[Records from a dataset]
===============

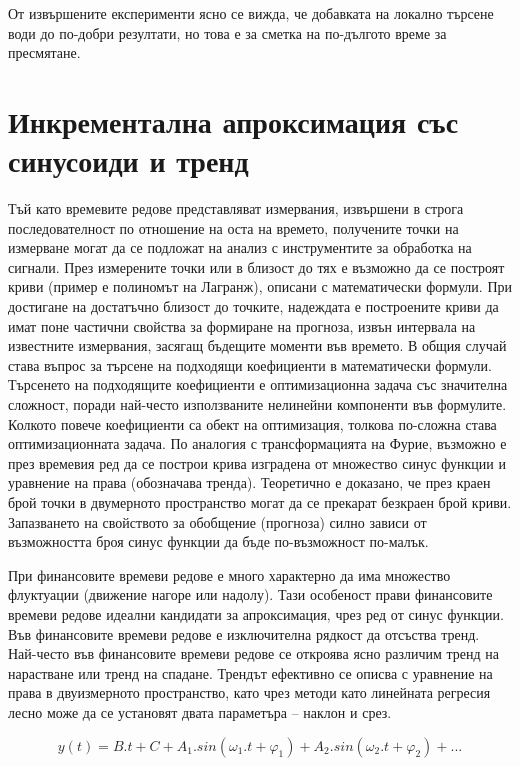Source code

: От извършените експерименти ясно се вижда, че добавката на локално търсене води до по-добри резултати, но това е за сметка на по-дългото време за пресмятане.

\section{Инкрементална апроксимация със синусоиди и тренд}

Тъй като времевите редове представляват измервания, извършени в строга последователност по отношение на оста на времето, получените точки на измерване могат да се подложат на анализ с инструментите за обработка на сигнали. През измерените точки или в близост до тях е възможно да се построят криви (пример е полиномът на Лагранж), описани с математически формули. При достигане на достатъчно близост до точките, надеждата е построените криви да имат поне частични свойства за формиране на прогноза, извън интервала на известните измервания, засягащ бъдещите моменти във времето. В общия случай става въпрос за търсене на подходящи коефициенти в математически формули. Търсенето на подходящите коефициенти е оптимизационна задача със значителна сложност, поради най-често използваните нелинейни компоненти във формулите. Колкото повече коефициенти са обект на оптимизация, толкова по-сложна става оптимизационната задача. По аналогия с трансформацията на Фурие, възможно е през времевия ред да се построи крива изградена от множество синус функции и уравнение на права (обозначава тренда). Теоретично е доказано, че през краен брой точки в двумерното пространство могат да се прекарат безкраен брой криви. Запазването на свойството за обобщение (прогноза) силно зависи от възможността броя синус функции да бъде по-възможност по-малък. 

При финансовите времеви редове е много характерно да има множество флуктуации (движение нагоре или надолу). Тази особеност прави финансовите времеви редове идеални кандидати за апроксимация, чрез ред от синус функции. Във финансовите времеви редове е изключителна рядкост да отсъства тренд. Най-често във финансовите времеви редове се откроява ясно различим тренд на нарастване или тренд на спадане. Трендът ефективно се описва с уравнение на права в двуизмерното пространство, като чрез методи като линейната регресия лесно може да се установят двата параметъра – наклон и срез. 

\begin{equation}  \label{equ001}
y(t) = B.t + C + A_1.sin(\omega_1.t+\varphi_1) + A_2.sin(\omega_2.t+\varphi_2) + ...
\end{equation}


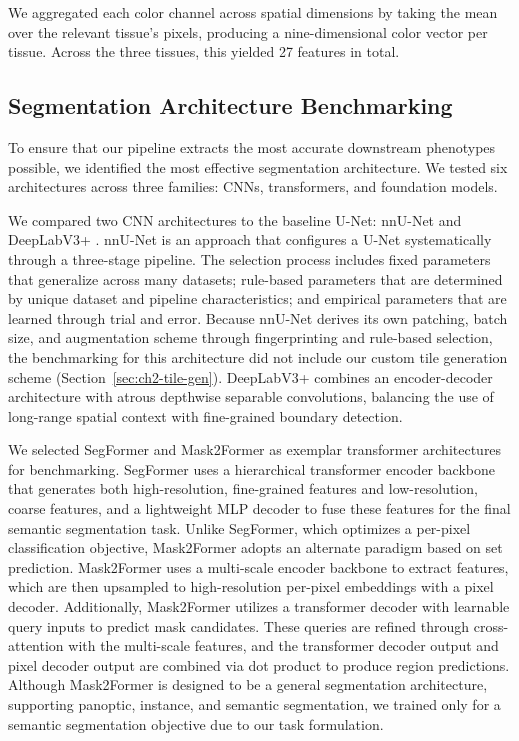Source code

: We aggregated each color channel across spatial dimensions by taking the mean over the relevant tissue's pixels, producing a nine-dimensional color vector per tissue. Across the three tissues, this yielded 27 features in total.

\subsection{Segmentation Architecture Benchmarking}\label{sec:ch2-benchmark}
To ensure that our pipeline extracts the most accurate downstream phenotypes possible, we identified the most effective segmentation architecture. We tested six architectures across three families: CNNs, transformers, and foundation models.

We compared two CNN architectures to the baseline U-Net: nnU-Net \cite{isensee2021nnu} and DeepLabV3+ \cite{chen2018encoder}. nnU-Net is an approach that configures a U-Net systematically through a three-stage pipeline. The selection process includes fixed parameters that generalize across many datasets; rule-based parameters that are determined by unique dataset and pipeline characteristics; and empirical parameters that are learned through trial and error. Because nnU-Net derives its own patching, batch size, and augmentation scheme through fingerprinting and rule-based selection, the benchmarking for this architecture did not include our custom tile generation scheme (Section~\ref{sec:ch2-tile-gen}). DeepLabV3+ combines an encoder-decoder architecture with atrous depthwise separable convolutions, balancing the use of long-range spatial context with fine-grained boundary detection.

We selected SegFormer \cite{xie2021segformer} and Mask2Former \cite{cheng2022masked} as exemplar transformer architectures for benchmarking. SegFormer uses a hierarchical transformer encoder backbone that generates both high-resolution, fine-grained features and low-resolution, coarse features, and a lightweight MLP decoder to fuse these features for the final semantic segmentation task. Unlike SegFormer, which optimizes a per-pixel classification objective, Mask2Former adopts an alternate paradigm based on set prediction. Mask2Former uses a multi-scale encoder backbone to extract features, which are then upsampled to high-resolution per-pixel embeddings with a pixel decoder. Additionally, Mask2Former utilizes a transformer decoder with learnable query inputs to predict mask candidates. These queries are refined through cross-attention with the multi-scale features, and the transformer decoder output and pixel decoder output are combined via dot product to produce region predictions. Although Mask2Former is designed to be a general segmentation architecture, supporting panoptic, instance, and semantic segmentation, we trained only for a semantic segmentation objective due to our task formulation.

===============

=== Directions for this task ===
Search the data for the string "label". List each line that has it.

=== Your response ===
\begin{equation}  \label{equ001}
\subsection{Segmentation Architecture Benchmarking}\label{sec:ch2-benchmark}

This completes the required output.